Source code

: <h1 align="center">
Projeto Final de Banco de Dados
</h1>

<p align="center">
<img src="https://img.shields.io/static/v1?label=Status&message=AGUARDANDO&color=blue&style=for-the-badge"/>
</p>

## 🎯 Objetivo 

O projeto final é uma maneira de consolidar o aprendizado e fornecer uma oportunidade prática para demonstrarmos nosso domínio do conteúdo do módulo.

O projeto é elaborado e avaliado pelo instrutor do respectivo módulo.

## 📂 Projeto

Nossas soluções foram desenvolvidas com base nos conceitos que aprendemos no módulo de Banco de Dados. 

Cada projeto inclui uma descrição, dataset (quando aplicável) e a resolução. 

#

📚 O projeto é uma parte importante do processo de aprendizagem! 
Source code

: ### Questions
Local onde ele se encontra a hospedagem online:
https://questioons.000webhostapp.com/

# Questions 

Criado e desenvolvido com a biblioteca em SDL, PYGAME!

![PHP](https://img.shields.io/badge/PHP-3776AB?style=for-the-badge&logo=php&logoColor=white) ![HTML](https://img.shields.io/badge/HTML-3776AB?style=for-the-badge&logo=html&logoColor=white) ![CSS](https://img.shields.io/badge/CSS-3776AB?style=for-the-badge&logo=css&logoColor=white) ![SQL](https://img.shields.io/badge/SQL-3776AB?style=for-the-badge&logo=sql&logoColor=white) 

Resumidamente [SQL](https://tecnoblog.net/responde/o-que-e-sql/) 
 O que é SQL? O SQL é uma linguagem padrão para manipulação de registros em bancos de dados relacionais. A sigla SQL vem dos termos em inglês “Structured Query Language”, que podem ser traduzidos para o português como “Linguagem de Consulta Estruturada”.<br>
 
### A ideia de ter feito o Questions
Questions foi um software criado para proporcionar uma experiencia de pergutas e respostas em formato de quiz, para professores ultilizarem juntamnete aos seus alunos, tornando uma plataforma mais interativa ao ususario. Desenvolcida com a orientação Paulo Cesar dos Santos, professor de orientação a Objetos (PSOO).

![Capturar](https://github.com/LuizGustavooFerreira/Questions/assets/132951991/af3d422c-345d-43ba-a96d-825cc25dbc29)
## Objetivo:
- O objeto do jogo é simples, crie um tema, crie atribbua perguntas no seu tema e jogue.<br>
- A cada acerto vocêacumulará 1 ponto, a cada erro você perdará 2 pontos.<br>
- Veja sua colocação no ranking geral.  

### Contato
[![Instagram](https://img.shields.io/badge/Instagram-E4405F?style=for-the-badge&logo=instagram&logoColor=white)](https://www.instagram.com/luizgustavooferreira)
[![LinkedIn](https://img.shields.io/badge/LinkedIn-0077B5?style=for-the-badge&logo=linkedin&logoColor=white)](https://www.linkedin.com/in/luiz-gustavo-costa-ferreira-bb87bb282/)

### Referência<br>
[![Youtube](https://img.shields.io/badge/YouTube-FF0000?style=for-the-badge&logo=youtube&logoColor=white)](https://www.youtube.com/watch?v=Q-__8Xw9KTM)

=====

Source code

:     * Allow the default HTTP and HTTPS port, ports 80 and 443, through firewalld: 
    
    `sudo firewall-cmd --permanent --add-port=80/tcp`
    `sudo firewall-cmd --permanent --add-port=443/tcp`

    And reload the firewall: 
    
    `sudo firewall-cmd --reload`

=====

EXERCISE INSTRUCTIONS -
Reproduce exactly the stretch of the material above that starts at the line with "## 📂 Projeto" and ends at the line with "### A ideia de ter feito o Questions", both included, and nothing else.

EXERCISE RESPONSE -
## 📂 Projeto

Nossas soluções foram desenvolvidas com base nos conceitos que aprendemos no módulo de Banco de Dados. 

Cada projeto inclui uma descrição, dataset (quando aplicável) e a resolução. 

#

📚 O projeto é uma parte importante do processo de aprendizagem! 
Source code

: ### Questions
Local onde ele se encontra a hospedagem online:
https://questioons.000webhostapp.com/

# Questions 

Criado e desenvolvido com a biblioteca em SDL, PYGAME!

![PHP](https://img.shields.io/badge/PHP-3776AB?style=for-the-badge&logo=php&logoColor=white) ![HTML](https://img.shields.io/badge/HTML-3776AB?style=for-the-badge&logo=html&logoColor=white) ![CSS](https://img.shields.io/badge/CSS-3776AB?style=for-the-badge&logo=css&logoColor=white) ![SQL](https://img.shields.io/badge/SQL-3776AB?style=for-the-badge&logo=sql&logoColor=white) 

Resumidamente [SQL](https://tecnoblog.net/responde/o-que-e-sql/) 
 O que é SQL? O SQL é uma linguagem padrão para manipulação de registros em bancos de dados relacionais. A sigla SQL vem dos termos em inglês “Structured Query Language”, que podem ser traduzidos para o português como “Linguagem de Consulta Estruturada”.<br>
 
### A ideia de ter feito o Questions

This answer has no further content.